Tomaron, pues, los soldados el alcázar y los palacios, con todas las provisiones
y efectos de guerra, porque había no pocos caballos, toda especie de máquinas y
gran copia de dardos; de armas había unas setenta mil depositadas de largo
tiempo, y tenía consigo Dionisio unos dos mil soldados, que puso con todo lo
demás a disposición de Timoleón. El mismo Dionisio, tomando su caudal y no
muchos de sus amigos, hizo la travesía sin ser notado de Hícetes, y llevado al
campamento de Timoleón, entonces por primera vez se le vio reducido y humillado
a la condición de particular; y se dispuso fuese llevado a Corinto en una sola
nave con poca parte de su hacienda; habiendo sido nacido y criado en la tiranía
más afamada y poderosa de todas, la que conservó diez años, habiendo pasado los
doce restantes, después de la expedición de Dión, en continuas guerras y
combates; pero a lo que hizo en la tiranía excedió en mucho lo que padeció
arrojado de ella; porque vio las muertes de sus hijos ya crecidos y los estupros
de sus hijas doncellas; y a la que era su hermana y mujer a un tiempo sufrir
todavía viva en su cuerpo los más torpes insultos de sus enemigos, y que después
le dieron violentamente muerte juntamente con sus hijos y la arrojaron al mar.

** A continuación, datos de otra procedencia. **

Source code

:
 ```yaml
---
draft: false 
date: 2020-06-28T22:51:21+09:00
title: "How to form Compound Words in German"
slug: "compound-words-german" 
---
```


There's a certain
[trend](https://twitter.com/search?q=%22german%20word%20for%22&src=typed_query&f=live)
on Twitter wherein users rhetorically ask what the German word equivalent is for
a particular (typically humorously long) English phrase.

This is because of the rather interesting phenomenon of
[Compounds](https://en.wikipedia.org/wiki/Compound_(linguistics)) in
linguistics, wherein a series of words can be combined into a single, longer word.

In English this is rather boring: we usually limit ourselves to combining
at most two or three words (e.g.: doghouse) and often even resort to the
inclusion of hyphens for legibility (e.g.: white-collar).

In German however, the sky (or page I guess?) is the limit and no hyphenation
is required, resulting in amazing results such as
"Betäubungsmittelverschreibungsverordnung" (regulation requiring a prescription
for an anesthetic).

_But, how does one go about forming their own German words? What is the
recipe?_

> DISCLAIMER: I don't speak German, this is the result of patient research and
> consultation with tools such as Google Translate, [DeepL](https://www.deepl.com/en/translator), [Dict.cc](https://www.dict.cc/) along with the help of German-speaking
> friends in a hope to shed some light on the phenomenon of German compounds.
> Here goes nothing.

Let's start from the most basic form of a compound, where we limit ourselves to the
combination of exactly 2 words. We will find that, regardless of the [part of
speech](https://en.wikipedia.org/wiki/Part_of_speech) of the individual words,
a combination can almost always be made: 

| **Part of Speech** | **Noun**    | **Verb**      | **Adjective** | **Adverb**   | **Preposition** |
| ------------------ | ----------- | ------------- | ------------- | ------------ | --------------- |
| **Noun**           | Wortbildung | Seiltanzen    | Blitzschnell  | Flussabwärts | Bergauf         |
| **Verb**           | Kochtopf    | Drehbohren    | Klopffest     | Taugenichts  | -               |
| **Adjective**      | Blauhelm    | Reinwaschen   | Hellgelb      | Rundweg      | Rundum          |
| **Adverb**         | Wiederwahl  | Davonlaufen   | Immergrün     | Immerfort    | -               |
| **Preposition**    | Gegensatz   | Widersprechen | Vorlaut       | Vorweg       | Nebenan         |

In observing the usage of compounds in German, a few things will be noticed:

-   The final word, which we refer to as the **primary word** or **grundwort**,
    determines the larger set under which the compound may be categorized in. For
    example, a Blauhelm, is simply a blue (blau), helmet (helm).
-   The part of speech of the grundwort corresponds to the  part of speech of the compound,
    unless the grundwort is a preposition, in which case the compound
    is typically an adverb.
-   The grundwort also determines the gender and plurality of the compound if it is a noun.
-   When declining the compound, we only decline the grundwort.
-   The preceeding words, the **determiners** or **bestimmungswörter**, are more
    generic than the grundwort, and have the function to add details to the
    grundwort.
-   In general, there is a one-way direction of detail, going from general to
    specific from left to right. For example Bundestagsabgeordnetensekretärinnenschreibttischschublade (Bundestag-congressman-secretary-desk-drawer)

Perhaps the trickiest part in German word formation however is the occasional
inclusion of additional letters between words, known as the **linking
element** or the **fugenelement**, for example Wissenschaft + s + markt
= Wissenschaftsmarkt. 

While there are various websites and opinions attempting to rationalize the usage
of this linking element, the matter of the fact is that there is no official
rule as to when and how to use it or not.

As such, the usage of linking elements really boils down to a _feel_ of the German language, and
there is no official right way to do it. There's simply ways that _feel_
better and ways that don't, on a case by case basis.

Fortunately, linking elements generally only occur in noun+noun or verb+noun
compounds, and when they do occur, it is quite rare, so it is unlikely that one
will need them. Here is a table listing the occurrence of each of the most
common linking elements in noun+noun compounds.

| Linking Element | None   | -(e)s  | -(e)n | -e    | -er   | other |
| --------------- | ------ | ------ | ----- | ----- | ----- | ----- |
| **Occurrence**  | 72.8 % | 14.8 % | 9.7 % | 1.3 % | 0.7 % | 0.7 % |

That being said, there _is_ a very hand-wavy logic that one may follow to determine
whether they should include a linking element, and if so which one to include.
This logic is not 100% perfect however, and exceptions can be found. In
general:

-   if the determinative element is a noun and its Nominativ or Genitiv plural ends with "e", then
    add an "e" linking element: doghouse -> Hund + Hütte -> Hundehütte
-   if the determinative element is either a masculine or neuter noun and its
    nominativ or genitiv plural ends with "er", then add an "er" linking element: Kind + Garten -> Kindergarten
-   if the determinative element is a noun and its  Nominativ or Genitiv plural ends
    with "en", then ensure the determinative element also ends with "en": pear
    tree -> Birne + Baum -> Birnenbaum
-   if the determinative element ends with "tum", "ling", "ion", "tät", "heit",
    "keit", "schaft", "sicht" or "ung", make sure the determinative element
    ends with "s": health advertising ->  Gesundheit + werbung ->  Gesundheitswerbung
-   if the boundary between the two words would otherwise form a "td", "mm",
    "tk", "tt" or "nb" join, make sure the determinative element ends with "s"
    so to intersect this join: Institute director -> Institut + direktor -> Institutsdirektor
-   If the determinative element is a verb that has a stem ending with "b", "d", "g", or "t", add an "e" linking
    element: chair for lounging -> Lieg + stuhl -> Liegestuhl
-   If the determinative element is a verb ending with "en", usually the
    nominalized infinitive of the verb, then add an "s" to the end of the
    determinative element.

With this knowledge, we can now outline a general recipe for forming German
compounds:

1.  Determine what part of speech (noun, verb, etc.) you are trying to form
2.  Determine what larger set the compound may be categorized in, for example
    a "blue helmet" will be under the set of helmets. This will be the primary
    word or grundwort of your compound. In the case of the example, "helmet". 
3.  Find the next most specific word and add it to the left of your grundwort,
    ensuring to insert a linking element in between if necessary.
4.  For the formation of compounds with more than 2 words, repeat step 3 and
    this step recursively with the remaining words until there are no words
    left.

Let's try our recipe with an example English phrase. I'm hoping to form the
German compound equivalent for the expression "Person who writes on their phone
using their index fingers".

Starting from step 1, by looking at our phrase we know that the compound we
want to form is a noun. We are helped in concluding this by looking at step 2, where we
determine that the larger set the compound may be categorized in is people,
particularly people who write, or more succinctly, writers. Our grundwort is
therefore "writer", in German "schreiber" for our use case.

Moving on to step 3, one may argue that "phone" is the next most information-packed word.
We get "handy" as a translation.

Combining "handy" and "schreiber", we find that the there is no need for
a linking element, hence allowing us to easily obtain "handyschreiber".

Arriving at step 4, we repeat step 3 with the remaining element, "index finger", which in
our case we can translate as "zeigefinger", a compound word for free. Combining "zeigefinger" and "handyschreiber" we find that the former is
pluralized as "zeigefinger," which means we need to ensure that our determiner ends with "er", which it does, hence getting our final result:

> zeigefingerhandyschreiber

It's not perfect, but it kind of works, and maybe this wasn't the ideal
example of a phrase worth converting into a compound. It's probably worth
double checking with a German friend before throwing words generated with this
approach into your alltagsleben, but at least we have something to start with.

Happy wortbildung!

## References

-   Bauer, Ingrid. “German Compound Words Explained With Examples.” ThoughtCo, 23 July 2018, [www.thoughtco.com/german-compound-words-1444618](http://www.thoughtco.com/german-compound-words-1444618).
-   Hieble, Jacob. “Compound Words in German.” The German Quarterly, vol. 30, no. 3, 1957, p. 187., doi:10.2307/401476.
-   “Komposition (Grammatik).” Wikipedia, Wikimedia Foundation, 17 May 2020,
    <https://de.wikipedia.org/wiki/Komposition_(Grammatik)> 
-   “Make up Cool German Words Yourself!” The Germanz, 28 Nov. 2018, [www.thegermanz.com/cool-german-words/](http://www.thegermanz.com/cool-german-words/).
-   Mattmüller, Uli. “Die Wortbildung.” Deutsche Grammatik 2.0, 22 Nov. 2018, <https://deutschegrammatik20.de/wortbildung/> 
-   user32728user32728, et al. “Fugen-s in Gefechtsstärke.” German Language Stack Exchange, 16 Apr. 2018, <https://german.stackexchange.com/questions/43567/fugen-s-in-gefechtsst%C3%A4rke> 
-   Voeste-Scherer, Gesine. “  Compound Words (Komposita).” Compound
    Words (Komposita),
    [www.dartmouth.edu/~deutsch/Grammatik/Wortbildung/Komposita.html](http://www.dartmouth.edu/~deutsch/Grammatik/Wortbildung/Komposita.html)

Mas de estas cosas hemos dado razón más circunstanciada en la vida de Dión. 14
Llegado Dionisio a Corinto, no había Griego ninguno que no deseara verle y
hablarle, con la diferencia de que unos, alegrándose de sus desgracias, por odio
se llegaban a él contentos, como para conculcar al que había derribado la
fortuna, y otros, aplacados ya con la mudanza y compadeciéndole en la fragilidad
manifiesta de las cosas humanas, veían el gran poder de otras causas ocultas y
divinas, pues aquella edad no ostentó prodigio ninguno de la naturaleza o del
arte igual a aquella obra de sola la fortuna que mostraba al que poco antes era
tirano de la Sicilia, reducido a habitar en Corinto en casa de una bodegonera, o
sentado en el mostrador de un perfumador bebiendo la zupia de los taberneros, o
alternando con mujerzuelas que hacían tráfico de su belleza, o enseñando a las
cantoras sus cantinelas, moviendo con ellas disputas sobre la armonía del canto.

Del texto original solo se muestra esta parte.